Birdman (The Unexpected Virtue Of Ignorance) 9.5/10


Every once in a while, a movie would come along and blow your mind away. In 2014, it was Boyhood that came first with a story concept that lasted more than 12 years.

Then, by the end of 2014, Alejandro Gonzalez Inarritu released Birdman, or (The Unexpected Virtue Of Ignorance), and I was so lucky enough that the Golden Screen Cinemas in Kota Kinabalu was still showing it while I visited. And I even came across it by chance and changed my schedule to fit this movie in.

This was a masterpiece by Inarritu. In fact, the whole movie looked and felt like one continuous non-stop filming sequence because of how it was architectured and choreographed. It began with that first opening sequence where we had Michael Keaton battling with his inner voice of Birdman  in his dressing room, to walking out onto the stage for a table read. I was so fascinated by how the camera followed the actor that throughout the entire of the film, I kept looking for the breaks.

The amazing thing was that (it looked like) only one camera was used for the entire movie. You don't see any cut-away or editing cuts. It's just one camera going in and out. And when it's trained on an actor giving his or her performance, it looked like you are right there in the scene, feeling all that emotion and intensity. And that's the vision of Inarritu for his movie.

The actors themselves, from Keaton to Zach Galifianakis, Edward Norton, Emma Stone, Naomi Watts, Andrea Riseborough, Amy Ryan and Lindsay Duncan were phenomenal. And that's because of Inarritu's vision for his actors, to give the kind of performance that fit into the vision of his movie.

Other than Keaton, one of my favourites was Norton who gave another performance of his lifetime. He's not the Edward Norton that I usually see.

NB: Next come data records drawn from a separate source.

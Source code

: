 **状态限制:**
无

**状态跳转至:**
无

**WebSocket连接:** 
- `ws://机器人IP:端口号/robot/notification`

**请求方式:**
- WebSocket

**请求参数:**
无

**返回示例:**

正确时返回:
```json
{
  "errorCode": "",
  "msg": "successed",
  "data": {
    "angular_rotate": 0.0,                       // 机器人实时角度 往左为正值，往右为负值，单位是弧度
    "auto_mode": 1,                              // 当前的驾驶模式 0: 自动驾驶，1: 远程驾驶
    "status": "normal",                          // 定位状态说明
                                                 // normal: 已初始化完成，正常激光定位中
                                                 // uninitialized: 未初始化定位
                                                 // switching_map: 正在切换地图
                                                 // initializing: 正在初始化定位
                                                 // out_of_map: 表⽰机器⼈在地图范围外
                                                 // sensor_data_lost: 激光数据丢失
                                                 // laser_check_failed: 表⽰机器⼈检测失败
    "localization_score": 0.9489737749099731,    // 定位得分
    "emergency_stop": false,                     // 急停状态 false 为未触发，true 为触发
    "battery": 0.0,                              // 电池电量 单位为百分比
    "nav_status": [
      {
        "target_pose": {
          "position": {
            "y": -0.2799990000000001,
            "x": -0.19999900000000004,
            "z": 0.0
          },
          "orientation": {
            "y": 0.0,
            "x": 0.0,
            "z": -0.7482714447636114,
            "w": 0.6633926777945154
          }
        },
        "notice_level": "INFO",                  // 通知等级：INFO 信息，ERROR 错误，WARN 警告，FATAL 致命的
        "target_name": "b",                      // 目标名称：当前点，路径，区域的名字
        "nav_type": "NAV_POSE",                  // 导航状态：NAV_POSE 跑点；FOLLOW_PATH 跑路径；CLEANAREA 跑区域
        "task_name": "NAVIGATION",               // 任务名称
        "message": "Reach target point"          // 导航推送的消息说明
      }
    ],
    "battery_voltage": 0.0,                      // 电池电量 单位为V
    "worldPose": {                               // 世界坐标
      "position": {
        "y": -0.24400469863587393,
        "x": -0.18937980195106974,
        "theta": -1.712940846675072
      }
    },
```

The only thing that I wasn't completely satisfied with was the ending. I saw many points towards the end of the movie where Inarritu could have ended his film. And I didn't quite like how it actually ended. It was so perfect until that very last shot of Stone looking up in the sky and smiling. That made no sense to me in relation to the entirety of the movie.

However, I believe Inarritu wanted it to end that way for reasons that may not be clear to me. Granting him that from the beginning up until that point was perfect, I trust that he knows what he wanted and, from an artistic point of view, I won't argue with him.

Except for, and this will be a SPOILER so please DO NOT READ ON, but that nose; how did the nose survive a bullet and was still attached is beyond me.

I loved this movie, I loved how it was filmed; and it really gave such a different movie-going experience. It was ingenious.